■ Task prompt: Take the data below and filter it for lines containing the word "ddots"; show each line found.

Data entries
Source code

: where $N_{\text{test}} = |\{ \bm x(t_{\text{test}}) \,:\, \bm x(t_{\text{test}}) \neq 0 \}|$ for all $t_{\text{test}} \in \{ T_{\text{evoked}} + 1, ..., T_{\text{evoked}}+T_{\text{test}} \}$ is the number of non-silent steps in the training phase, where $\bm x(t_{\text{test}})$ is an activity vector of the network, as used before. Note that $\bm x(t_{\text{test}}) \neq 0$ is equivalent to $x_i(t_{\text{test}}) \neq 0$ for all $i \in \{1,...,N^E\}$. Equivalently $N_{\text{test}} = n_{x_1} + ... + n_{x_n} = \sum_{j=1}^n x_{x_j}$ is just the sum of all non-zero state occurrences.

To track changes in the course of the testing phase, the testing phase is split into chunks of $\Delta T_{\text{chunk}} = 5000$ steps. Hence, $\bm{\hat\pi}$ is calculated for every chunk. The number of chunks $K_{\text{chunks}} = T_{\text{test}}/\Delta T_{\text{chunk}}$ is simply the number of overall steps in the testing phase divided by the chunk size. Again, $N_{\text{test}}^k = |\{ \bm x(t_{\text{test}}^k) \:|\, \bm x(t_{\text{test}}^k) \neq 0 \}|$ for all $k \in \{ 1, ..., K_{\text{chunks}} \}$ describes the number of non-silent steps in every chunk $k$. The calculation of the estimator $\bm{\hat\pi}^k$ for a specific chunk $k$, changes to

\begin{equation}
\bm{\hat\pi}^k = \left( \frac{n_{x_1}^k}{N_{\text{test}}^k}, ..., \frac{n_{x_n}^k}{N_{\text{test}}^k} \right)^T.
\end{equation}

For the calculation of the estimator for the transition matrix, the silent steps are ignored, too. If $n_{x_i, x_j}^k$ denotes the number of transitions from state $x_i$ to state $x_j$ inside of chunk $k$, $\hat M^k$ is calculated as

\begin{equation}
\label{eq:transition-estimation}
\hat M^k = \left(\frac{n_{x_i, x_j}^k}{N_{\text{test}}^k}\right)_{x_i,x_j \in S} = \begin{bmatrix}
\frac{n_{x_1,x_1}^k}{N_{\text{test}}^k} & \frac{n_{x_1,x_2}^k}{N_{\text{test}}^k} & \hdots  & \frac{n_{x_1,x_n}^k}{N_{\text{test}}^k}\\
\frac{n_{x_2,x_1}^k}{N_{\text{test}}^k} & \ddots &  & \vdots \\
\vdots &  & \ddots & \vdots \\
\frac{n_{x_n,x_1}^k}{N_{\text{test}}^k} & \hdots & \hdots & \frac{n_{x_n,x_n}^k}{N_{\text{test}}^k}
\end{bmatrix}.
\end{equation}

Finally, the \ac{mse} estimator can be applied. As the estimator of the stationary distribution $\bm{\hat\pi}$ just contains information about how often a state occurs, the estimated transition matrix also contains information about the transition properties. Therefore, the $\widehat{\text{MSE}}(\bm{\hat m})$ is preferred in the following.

■ Exercise result:
\frac{n_{x_2,x_1}^k}{N_{\text{test}}^k} & \ddots &  & \vdots \\
\vdots &  & \ddots & \vdots \\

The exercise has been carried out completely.